Radiating light through forgiveness

“If you have good thoughts they will shine out of your face like sunbeams and you will always look lovely.” Roald Dahl

It’s a little difficult to imagine the sunbeams today when the sun is shrouded by the white sky, the white snow, the white steam coming out of the chimney and radon mitigation stack, and the white negative space between the tree branches. Even my neighbor’s siding is white, all contributing to this frozen and stale marshmallow-like day.

I smiled when I read the Roald Dahl’s quote this morning, and for good reason. For a good year, Bridget and I read almost all of Dahl’s books during our bedtime reading. I think we skipped “The Witches” and a few others that were simply too scary. A few of our favorites like BFG and Danny the Champion of the World were lent to someone at some point, and are now missing from the collection. An acquaintance recently told me that Dahl was not a nice person. I would hear nothing of it. I didn’t want to know anything that tainted my love of his books, and the shared memories with my daughter.

I thought of that concept this morning. Blissful ignorance. It would be nice to remove the thoughts that taint our opinion of others. Nice is an understatement, in fact, it’s life-changing. I found a way to do that on Monday.

I feel like God grounded me the last two weeks. As if I am being punished for an unknown offense. No yoga because of my surgery. No dog walks because of the surgery.  And he sent an arctic blast to make even walking outside to grab the mail, an undesirable task. Bridget spent a week with her father, which made the house quieter last week, and without my regular treks to Essencia, and dog walks, I hunkered down and didn’t do much. My friend Alison suggested I try meditation until I can return to yoga. I meditated with the help of a Shaman in the Sierra Nevada Mountains about 13 years ago, but I’ve never truly practiced meditation.  Even the idea to make the spare room into a sacred space for meditation was a fleeting thought.

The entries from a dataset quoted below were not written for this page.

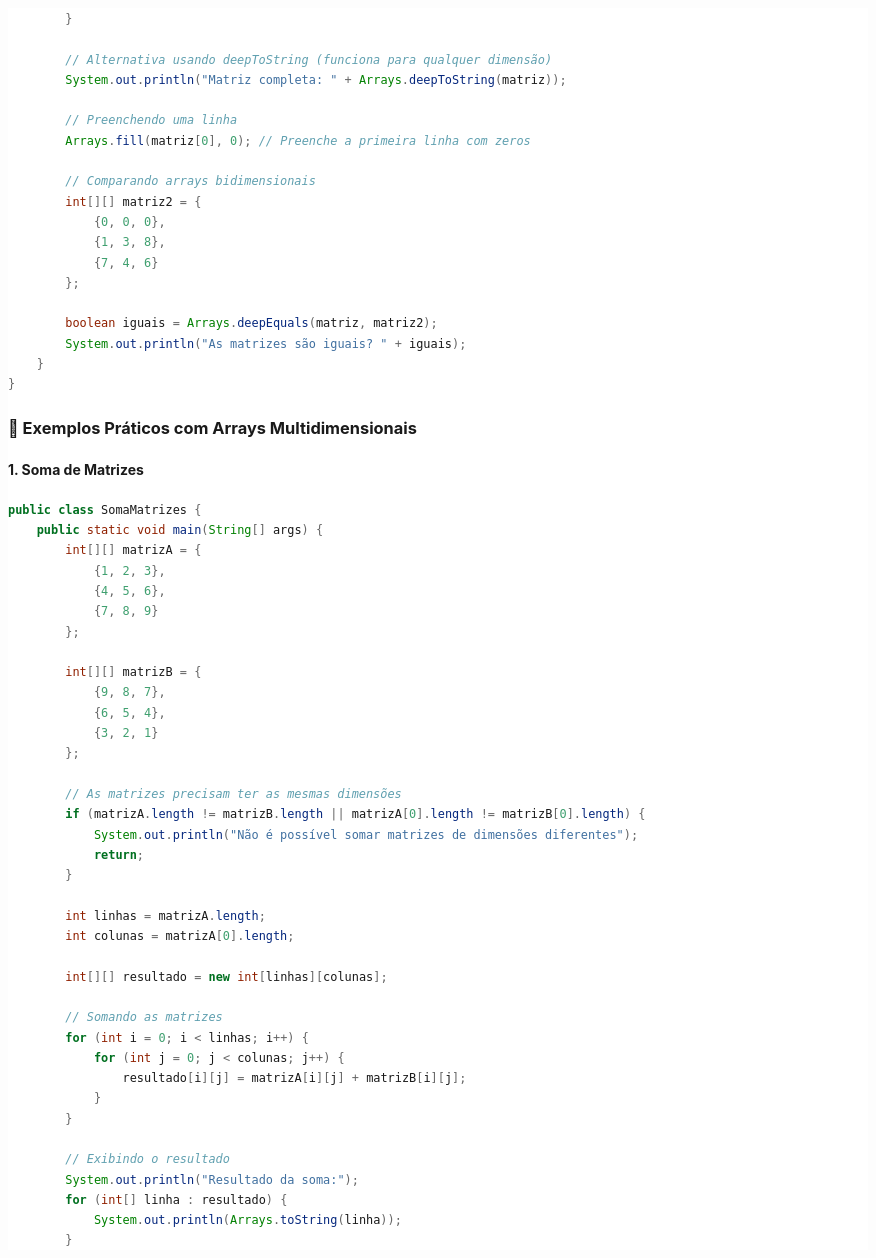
```java
        }
        
        // Alternativa usando deepToString (funciona para qualquer dimensão)
        System.out.println("Matriz completa: " + Arrays.deepToString(matriz));
        
        // Preenchendo uma linha
        Arrays.fill(matriz[0], 0); // Preenche a primeira linha com zeros
        
        // Comparando arrays bidimensionais
        int[][] matriz2 = {
            {0, 0, 0},
            {1, 3, 8},
            {7, 4, 6}
        };
        
        boolean iguais = Arrays.deepEquals(matriz, matriz2);
        System.out.println("As matrizes são iguais? " + iguais);
    }
}
```

### 🔨 Exemplos Práticos com Arrays Multidimensionais

#### 1. Soma de Matrizes

```java
public class SomaMatrizes {
    public static void main(String[] args) {
        int[][] matrizA = {
            {1, 2, 3},
            {4, 5, 6},
            {7, 8, 9}
        };
        
        int[][] matrizB = {
            {9, 8, 7},
            {6, 5, 4},
            {3, 2, 1}
        };
        
        // As matrizes precisam ter as mesmas dimensões
        if (matrizA.length != matrizB.length || matrizA[0].length != matrizB[0].length) {
            System.out.println("Não é possível somar matrizes de dimensões diferentes");
            return;
        }
        
        int linhas = matrizA.length;
        int colunas = matrizA[0].length;
        
        int[][] resultado = new int[linhas][colunas];
        
        // Somando as matrizes
        for (int i = 0; i < linhas; i++) {
            for (int j = 0; j < colunas; j++) {
                resultado[i][j] = matrizA[i][j] + matrizB[i][j];
            }
        }
        
        // Exibindo o resultado
        System.out.println("Resultado da soma:");
        for (int[] linha : resultado) {
            System.out.println(Arrays.toString(linha));
        }
```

On Monday night I went to guided meditation. I missed being at Essencia and I adore the teacher, Kristin. I went in with the attitude that my sister often reminds me to approach life in general, without expectation. After being guided to focus and then appreciate a recent joyful moment, we were guided to share that joy with three people. I shared my light with my mom, then with my daughter, and then with her father. I envisioned a moment of sheer joy, it was a time when he was truly joyful and happy. My mouth smiled uncontrollably, my body shook and tears filled the wells in my eyes. I successfully removed all taint, all negativity, and saw only his light.

In giving we receive, and I experienced a most joyful and memorable moment. It was a time when there were no offenses to forgive.

At Al-Anon yesterday, I shared this experience, as we worked through step 9: Make direct amends to such people wherever possible, except when to do so would injure them or others. This step is not possible without forgiveness and humility.  I realized that through my meditation, guided with compassion kindness, using kindness to forgive my own shortcomings, I was able to forgive him and recall and see his light. It was glorious.


When I Essencia, Monday evening, I felt like light radiated from me. I felt so fortunate for the ability to clear my mind to experience such unadulterated joy. I stopped outside my car, before driving away and snapped a video of the gorgeous full moon in an effort to capture all of its brilliance and share the moonbeams that guide us through the darkest night. When I arrived home that night I realized that God had grounded me because I needed to forgive.

Seeing our light requires a conscious choice, first to see it, then to own, and last to share it, with compassion and kindness and without expectation of it being returned. Yes, as Dahl wrote, when that happens, you will look and feel truly lovely.  And, you can bet I’ll be back at meditation next Monday!



4 Thoughts

  1. To your great credit, Karen, you work hard for your good days. I predict that they will soon become … simultaneously … more glorious and less effort. Ever listen to NPR’s Krista Tippet’s podcasts, “On Being”?